* [Required work]: Among the lines below, copy each one in which "detection" appears.

* [Data for processing]:
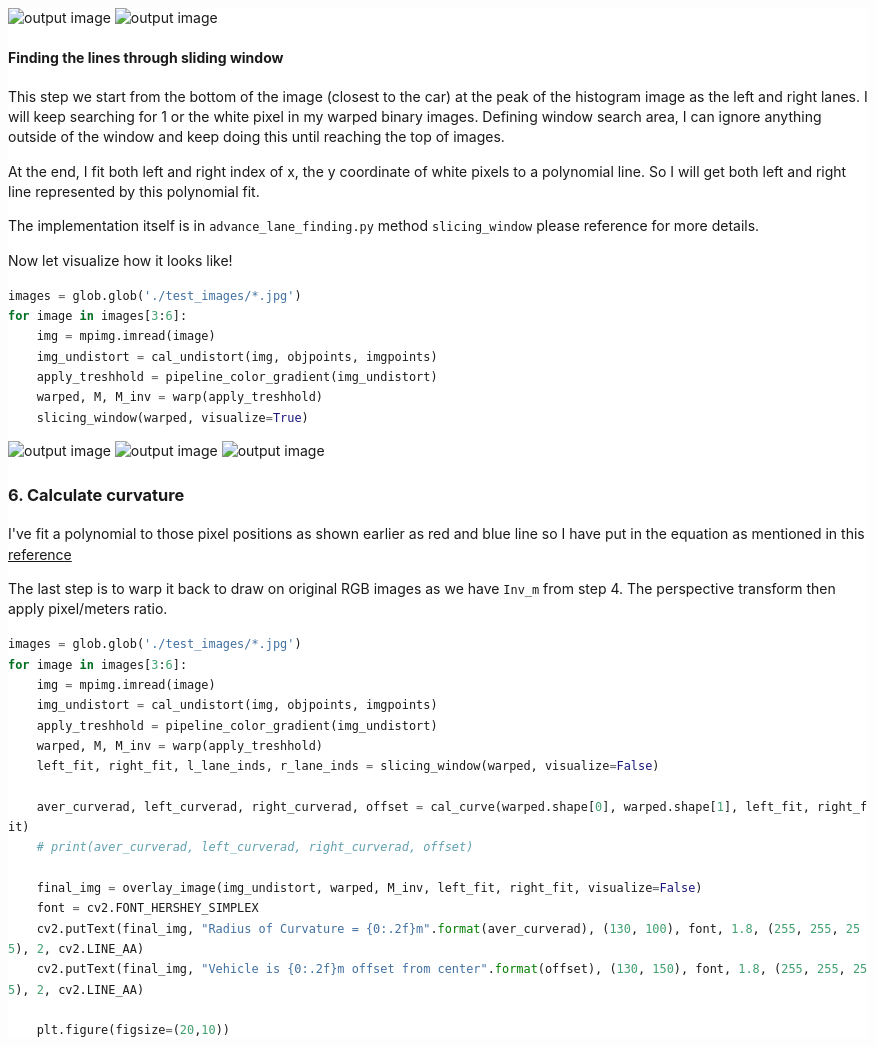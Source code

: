 <img class="center-block img-responsive" src="https://github.com/anonymint/advance-lane-detection/raw/master/asset/output_15_1.png" width="99%" alt="output image">

<img class="center-block img-responsive" src="https://github.com/anonymint/advance-lane-detection/raw/master/asset/output_15_2.png" width="99%" alt="output image">

#### Finding the lines through sliding window

This step we start from the bottom of the image (closest to the car) at the peak of the histogram image as the left and right lanes.  I will keep searching for 1 or the white pixel in my warped binary images. Defining window search area, I can ignore anything outside of the window and keep doing this until reaching the top of images.

At the end, I fit both left and right index of x, the y coordinate of white pixels to a polynomial line. So I will get both left and right line represented by this polynomial fit.

The implementation itself is in `advance_lane_finding.py` method `slicing_window` please reference for more details.

Now let visualize how it looks like!


```python
images = glob.glob('./test_images/*.jpg')
for image in images[3:6]:
    img = mpimg.imread(image)
    img_undistort = cal_undistort(img, objpoints, imgpoints)
    apply_treshhold = pipeline_color_gradient(img_undistort)
    warped, M, M_inv = warp(apply_treshhold)
    slicing_window(warped, visualize=True)
```

<img class="center-block img-responsive" src="https://github.com/anonymint/advance-lane-detection/raw/master/asset/output_17_0.png" width="99%" alt="output image">

<img class="center-block img-responsive" src="https://github.com/anonymint/advance-lane-detection/raw/master/asset/output_17_1.png" width="99%" alt="output image">

<img class="center-block img-responsive" src="https://github.com/anonymint/advance-lane-detection/raw/master/asset/output_17_2.png" width="99%" alt="output image">

### 6. Calculate curvature

I've fit a polynomial to those pixel positions as shown earlier as red and blue line so I have put in the equation as mentioned  in this [reference](https://www.intmath.com/applications-differentiation/8-radius-curvature.php)

The last step is to warp it back to draw on original RGB images as we have `Inv_m` from step 4. The perspective transform then apply pixel/meters ratio.


```python
images = glob.glob('./test_images/*.jpg')
for image in images[3:6]:
    img = mpimg.imread(image)
    img_undistort = cal_undistort(img, objpoints, imgpoints)
    apply_treshhold = pipeline_color_gradient(img_undistort)
    warped, M, M_inv = warp(apply_treshhold)
    left_fit, right_fit, l_lane_inds, r_lane_inds = slicing_window(warped, visualize=False)

    aver_curverad, left_curverad, right_curverad, offset = cal_curve(warped.shape[0], warped.shape[1], left_fit, right_fit)
    # print(aver_curverad, left_curverad, right_curverad, offset)

    final_img = overlay_image(img_undistort, warped, M_inv, left_fit, right_fit, visualize=False)
    font = cv2.FONT_HERSHEY_SIMPLEX
    cv2.putText(final_img, "Radius of Curvature = {0:.2f}m".format(aver_curverad), (130, 100), font, 1.8, (255, 255, 255), 2, cv2.LINE_AA)
    cv2.putText(final_img, "Vehicle is {0:.2f}m offset from center".format(offset), (130, 150), font, 1.8, (255, 255, 255), 2, cv2.LINE_AA)
    
    plt.figure(figsize=(20,10))
```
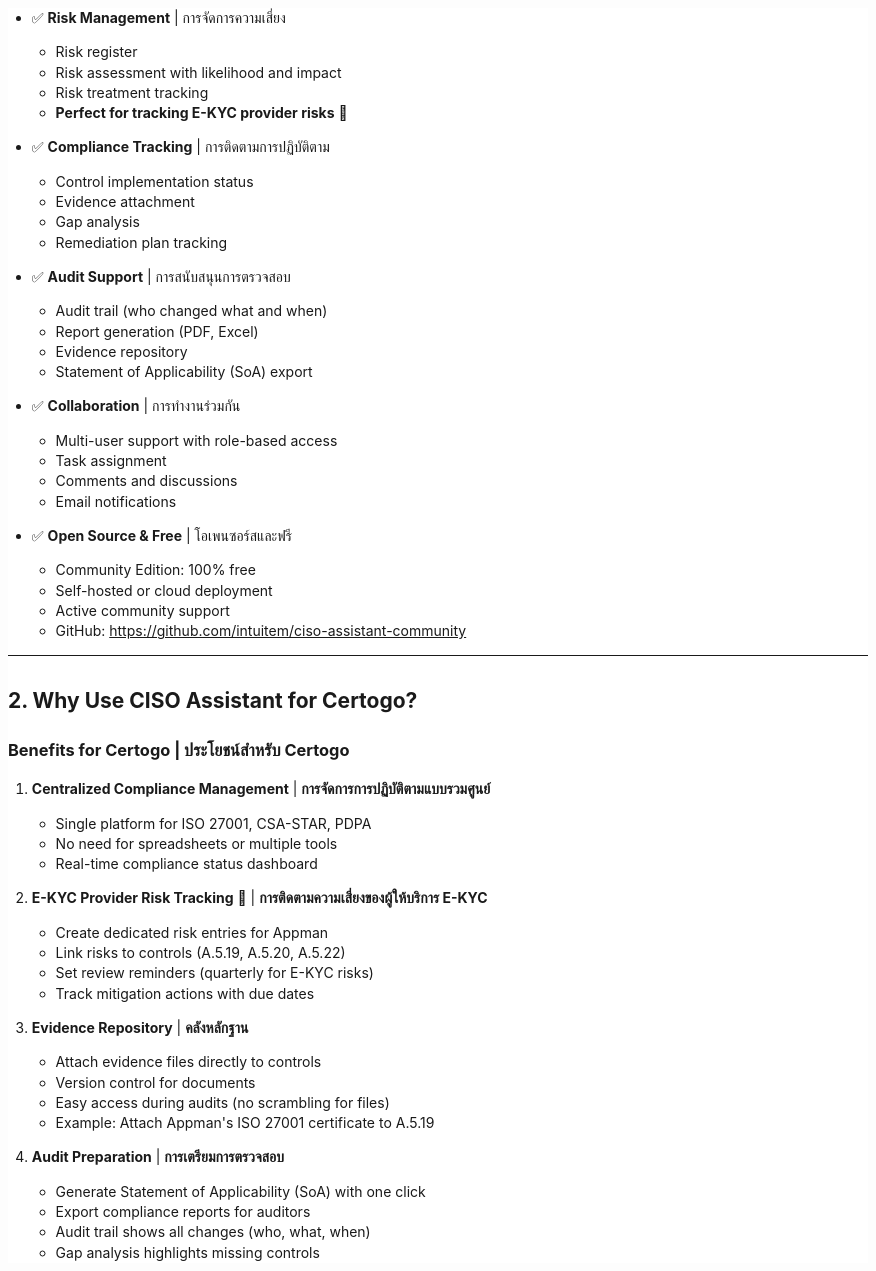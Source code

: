 - ✅ **Risk Management** | การจัดการความเสี่ยง
  - Risk register
  - Risk assessment with likelihood and impact
  - Risk treatment tracking
  - **Perfect for tracking E-KYC provider risks** 🔴

- ✅ **Compliance Tracking** | การติดตามการปฏิบัติตาม
  - Control implementation status
  - Evidence attachment
  - Gap analysis
  - Remediation plan tracking

- ✅ **Audit Support** | การสนับสนุนการตรวจสอบ
  - Audit trail (who changed what and when)
  - Report generation (PDF, Excel)
  - Evidence repository
  - Statement of Applicability (SoA) export

- ✅ **Collaboration** | การทำงานร่วมกัน
  - Multi-user support with role-based access
  - Task assignment
  - Comments and discussions
  - Email notifications

- ✅ **Open Source & Free** | โอเพนซอร์สและฟรี
  - Community Edition: 100% free
  - Self-hosted or cloud deployment
  - Active community support
  - GitHub: https://github.com/intuitem/ciso-assistant-community

---

## 2. Why Use CISO Assistant for Certogo?

### Benefits for Certogo | ประโยชน์สำหรับ Certogo

1. **Centralized Compliance Management** | **การจัดการการปฏิบัติตามแบบรวมศูนย์**
   - Single platform for ISO 27001, CSA-STAR, PDPA
   - No need for spreadsheets or multiple tools
   - Real-time compliance status dashboard

2. **E-KYC Provider Risk Tracking** 🔴 | **การติดตามความเสี่ยงของผู้ให้บริการ E-KYC**
   - Create dedicated risk entries for Appman
   - Link risks to controls (A.5.19, A.5.20, A.5.22)
   - Set review reminders (quarterly for E-KYC risks)
   - Track mitigation actions with due dates

3. **Evidence Repository** | **คลังหลักฐาน**
   - Attach evidence files directly to controls
   - Version control for documents
   - Easy access during audits (no scrambling for files)
   - Example: Attach Appman's ISO 27001 certificate to A.5.19

4. **Audit Preparation** | **การเตรียมการตรวจสอบ**
   - Generate Statement of Applicability (SoA) with one click
   - Export compliance reports for auditors
   - Audit trail shows all changes (who, what, when)
   - Gap analysis highlights missing controls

* [Response to the exercise]:
: <img class="center-block img-responsive" src="https://github.com/anonymint/advance-lane-detection/raw/master/asset/output_15_1.png" width="99%" alt="output image">
<img class="center-block img-responsive" src="https://github.com/anonymint/advance-lane-detection/raw/master/asset/output_15_2.png" width="99%" alt="output image">
<img class="center-block img-responsive" src="https://github.com/anonymint/advance-lane-detection/raw/master/asset/output_17_0.png" width="99%" alt="output image">
<img class="center-block img-responsive" src="https://github.com/anonymint/advance-lane-detection/raw/master/asset/output_17_1.png" width="99%" alt="output image">
<img class="center-block img-responsive" src="https://github.com/anonymint/advance-lane-detection/raw/master/asset/output_17_2.png" width="99%" alt="output image">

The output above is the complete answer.